If so $A\Delta C$ are all the elements of $A$ that are not in $C$ and all the elements in $C$ that are not in $A$. These are equal to all the elements of $A$ that are not in $B$ and all the elements in $C$ that are not in $B$.
So all the elements of $A$ that are not in $C$ are the same as the elements in $B$ that are not in $C$. And the elements in $C$ that are not in $A$ are the same of the elements of $C$ that are not in $B$.
That means the rest of the elements in $C$ that aren't in $A \Delta C$ are elements in $A$. And the elements in $C$ that aren't in $B \Delta C$ are elements in $B$. And this are the same elements.
So the elements of $A$ that are not in $C$ are the same as the elements of $B$ that are not in $C$. And the elements of $A$ that are in $C$ are the same as the elements of $B$ that are in $C$.

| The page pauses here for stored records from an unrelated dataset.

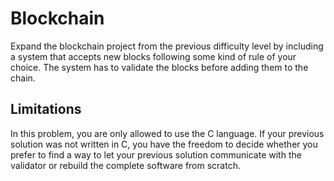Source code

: # Blockchain
Expand the blockchain project from the previous difficulty level by including a system that accepts new blocks following some kind of rule of your choice.
The system has to validate the blocks before adding them to the chain.

## Limitations
In this problem, you are only allowed to use the C language.
If your previous solution was not written in C, you have the freedom to decide whether you prefer to find a way to let your previous solution communicate with the validator or rebuild the complete software from scratch.
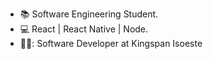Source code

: - :books: Software Engineering Student.
- :computer: React | React Native | Node.
- 👨‍💻: Software Developer at Kingspan Isoeste
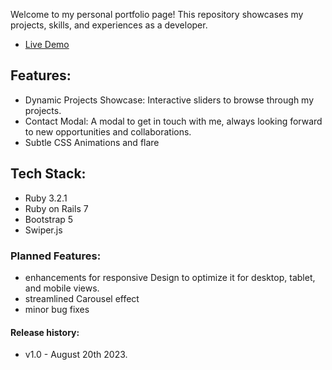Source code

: Welcome to my personal portfolio page! This repository showcases my projects, skills, and experiences as a developer.

- [Live Demo](https://www.josephdoba.com)

## Features:

- Dynamic Projects Showcase: Interactive sliders to browse through my projects.
- Contact Modal: A modal to get in touch with me, always looking forward to new opportunities and collaborations.
- Subtle CSS Animations and flare

## Tech Stack:

- Ruby 3.2.1
- Ruby on Rails 7
- Bootstrap 5
- Swiper.js

### Planned Features:

- enhancements for responsive Design to optimize it for desktop, tablet, and mobile views.
- streamlined Carousel effect
- minor bug fixes

#### Release history:

- v1.0 - August 20th 2023.
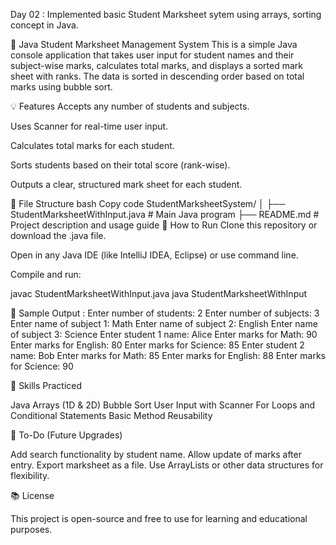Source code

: Day 02 : Implemented basic Student  Marksheet sytem using arrays, sorting concept in Java.

📘 Java Student Marksheet Management System
This is a simple Java console application that takes user input for student names and their subject-wise marks, calculates total marks, and displays a sorted mark sheet with ranks. The data is sorted in descending order based on total marks using bubble sort.

💡 Features
Accepts any number of students and subjects.

Uses Scanner for real-time user input.

Calculates total marks for each student.

Sorts students based on their total score (rank-wise).

Outputs a clear, structured mark sheet for each student.

📂 File Structure
bash
Copy code
StudentMarksheetSystem/
│
├── StudentMarksheetWithInput.java  # Main Java program
├── README.md                       # Project description and usage guide
🚀 How to Run
Clone this repository or download the .java file.

Open in any Java IDE (like IntelliJ IDEA, Eclipse) or use command line.

Compile and run:

javac StudentMarksheetWithInput.java
java StudentMarksheetWithInput

🧪 Sample Output :
Enter number of students: 2
Enter number of subjects: 3
Enter name of subject 1: Math
Enter name of subject 2: English
Enter name of subject 3: Science
Enter student 1 name: Alice
Enter marks for Math: 90
Enter marks for English: 80
Enter marks for Science: 85
Enter student 2 name: Bob
Enter marks for Math: 85
Enter marks for English: 88
Enter marks for Science: 90

🔧 Skills Practiced

Java Arrays (1D & 2D)
Bubble Sort
User Input with Scanner
For Loops and Conditional Statements
Basic Method Reusability

📌 To-Do (Future Upgrades)

Add search functionality by student name.
Allow update of marks after entry.
Export marksheet as a file.
Use ArrayLists or other data structures for flexibility.

📚 License

This project is open-source and free to use for learning and educational purposes.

So $A$ and $B$ have the same elements.
This is the only one that applies.
You seem to have misunderstood what the problem is. Taking part (b) as an example, you are right that $$A=B \quad\text{ implies }\quad A\cup C = B\cup C $$ but that's not what is being asked here. Instead you're asked to determine whether $$ A\cup C = B\cup C \quad\text{ implies }\quad A=B $$
In this case the answer is that it doesn't, as shown by the counterexample $$ A = \varnothing, \quad B=\{1\}, \quad C=\{1\} $$ where $A\cup C=B\cup C$ is indeed true but $A=B$ isn't.